In order to get a communication log from the Pulse platform that MyEclipse is built on, you need to set the com.genuitec.pulse.client.wire.debug=true JVM environment variable. This is typically done by using a -D VM argument and passing it in on the command line that executes MyEclipse.
To easily do this you can edit the myeclipse.ini file that ships with MyEclipse; refer to this FAQ to find the ini file. The default file contents end with the existing -vmargs that we will want to add a new -D value to at the end. More specifically the last 3 lines of the file typically look something like this:
-vmargs -Xmx512M -XX:MaxPermSize=256M
We will add our new -Dcom.genuitec.pulse.client.wire.debug=true argument right at the end of the file (specifically, at the end of the list of -vmargs) so the last 4 lines of the file now look like this:
-vmargs -Xmx512M -XX:MaxPermSize=256M -Dcom.genuitec.pulse.client.wire.debug=true
NOTE: If you launch MyEclipse other ways, maybe with a custom ini file, from a shortcut or in some other manner, you can still get the communication log to generate by making sure the com.genuitec.pulse.client.wire.debug=true JVM system property is set in whichever way applies to your particular setup. The instructions above are for a default MyEclipse install. If you are using Pulse for example, you can set the given argument in the launch configuration from the Pulse Explorer, or edit the generated ini file directly that Pulse creates for each software profile.

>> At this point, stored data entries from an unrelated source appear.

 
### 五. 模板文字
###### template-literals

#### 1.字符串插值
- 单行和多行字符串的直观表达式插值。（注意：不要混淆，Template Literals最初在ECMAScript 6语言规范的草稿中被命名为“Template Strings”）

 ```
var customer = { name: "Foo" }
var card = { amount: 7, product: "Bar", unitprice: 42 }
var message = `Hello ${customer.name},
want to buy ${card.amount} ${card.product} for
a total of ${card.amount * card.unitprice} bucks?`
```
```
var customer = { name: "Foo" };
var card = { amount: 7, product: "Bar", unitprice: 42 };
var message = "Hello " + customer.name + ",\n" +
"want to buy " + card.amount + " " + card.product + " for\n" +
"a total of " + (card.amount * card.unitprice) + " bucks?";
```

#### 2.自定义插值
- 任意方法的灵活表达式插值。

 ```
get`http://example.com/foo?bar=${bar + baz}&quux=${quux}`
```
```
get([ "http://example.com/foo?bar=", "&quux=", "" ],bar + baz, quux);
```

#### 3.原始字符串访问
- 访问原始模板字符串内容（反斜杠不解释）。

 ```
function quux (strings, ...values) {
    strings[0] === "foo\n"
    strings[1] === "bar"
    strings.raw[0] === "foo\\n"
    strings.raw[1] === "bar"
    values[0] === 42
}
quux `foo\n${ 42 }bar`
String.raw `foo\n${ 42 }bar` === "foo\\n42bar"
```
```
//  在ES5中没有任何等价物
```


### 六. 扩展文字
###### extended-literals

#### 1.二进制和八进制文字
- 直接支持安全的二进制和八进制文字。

Now you will need to restart MyEclipse for the setting to take effect.
After you have restarted MyEclipse (and optionally performed the action that was having the problem previously related to network connectivity), you can shut down MyEclipse (so the log file is written out) and navigate to the <Genuitec Install Dir>\Common\logs directory. Inside that directory you should now see a communications.log.gz file. If you do not see the communications.log.gz file, be sure MyEclipse is shut down so it will flush it’s log to the file completely.
You can send this compressed GZ file to MyEclipse support if they have requested it, or analyze the file yourself to see what is going on. You can un-archive this file with any archive client that supports GZ compression, such as WinRAR or WinZip.